> _Try it_: Nothing but an exact reprint of the records is to be returned.

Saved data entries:

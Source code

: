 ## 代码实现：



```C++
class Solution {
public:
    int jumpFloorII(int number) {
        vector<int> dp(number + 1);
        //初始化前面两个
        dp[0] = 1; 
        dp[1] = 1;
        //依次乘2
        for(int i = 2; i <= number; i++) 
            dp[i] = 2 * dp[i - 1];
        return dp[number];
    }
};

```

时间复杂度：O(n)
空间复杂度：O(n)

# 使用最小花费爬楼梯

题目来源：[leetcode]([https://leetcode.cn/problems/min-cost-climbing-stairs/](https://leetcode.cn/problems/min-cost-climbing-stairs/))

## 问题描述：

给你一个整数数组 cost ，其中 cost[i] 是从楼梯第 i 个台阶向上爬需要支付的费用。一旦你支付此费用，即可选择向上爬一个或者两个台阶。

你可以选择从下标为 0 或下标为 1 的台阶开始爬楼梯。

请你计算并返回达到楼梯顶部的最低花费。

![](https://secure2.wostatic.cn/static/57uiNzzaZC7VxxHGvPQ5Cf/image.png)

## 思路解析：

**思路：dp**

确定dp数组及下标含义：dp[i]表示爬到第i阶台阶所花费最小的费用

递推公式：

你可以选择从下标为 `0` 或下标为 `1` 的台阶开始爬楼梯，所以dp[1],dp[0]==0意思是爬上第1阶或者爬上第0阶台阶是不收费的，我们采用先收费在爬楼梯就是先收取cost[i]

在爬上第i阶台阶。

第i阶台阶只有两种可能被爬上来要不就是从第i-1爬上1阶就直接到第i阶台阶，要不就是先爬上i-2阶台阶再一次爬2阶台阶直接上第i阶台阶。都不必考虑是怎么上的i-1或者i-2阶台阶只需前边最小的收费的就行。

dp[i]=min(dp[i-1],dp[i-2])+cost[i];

> _Solution to the problem_:
Source code

: ## 代码实现：



```C++
class Solution {
public:
    int jumpFloorII(int number) {
        vector<int> dp(number + 1);
        //初始化前面两个
        dp[0] = 1; 
        dp[1] = 1;
        //依次乘2
        for(int i = 2; i <= number; i++) 
            dp[i] = 2 * dp[i - 1];
        return dp[number];
    }
};

```

时间复杂度：O(n)
空间复杂度：O(n)

# 使用最小花费爬楼梯

题目来源：[leetcode]([https://leetcode.cn/problems/min-cost-climbing-stairs/](https://leetcode.cn/problems/min-cost-climbing-stairs/))

## 问题描述：

给你一个整数数组 cost ，其中 cost[i] 是从楼梯第 i 个台阶向上爬需要支付的费用。一旦你支付此费用，即可选择向上爬一个或者两个台阶。

你可以选择从下标为 0 或下标为 1 的台阶开始爬楼梯。

请你计算并返回达到楼梯顶部的最低花费。

![](https://secure2.wostatic.cn/static/57uiNzzaZC7VxxHGvPQ5Cf/image.png)

## 思路解析：

**思路：dp**

确定dp数组及下标含义：dp[i]表示爬到第i阶台阶所花费最小的费用

递推公式：

你可以选择从下标为 `0` 或下标为 `1` 的台阶开始爬楼梯，所以dp[1],dp[0]==0意思是爬上第1阶或者爬上第0阶台阶是不收费的，我们采用先收费在爬楼梯就是先收取cost[i]

在爬上第i阶台阶。

第i阶台阶只有两种可能被爬上来要不就是从第i-1爬上1阶就直接到第i阶台阶，要不就是先爬上i-2阶台阶再一次爬2阶台阶直接上第i阶台阶。都不必考虑是怎么上的i-1或者i-2阶台阶只需前边最小的收费的就行。

dp[i]=min(dp[i-1],dp[i-2])+cost[i];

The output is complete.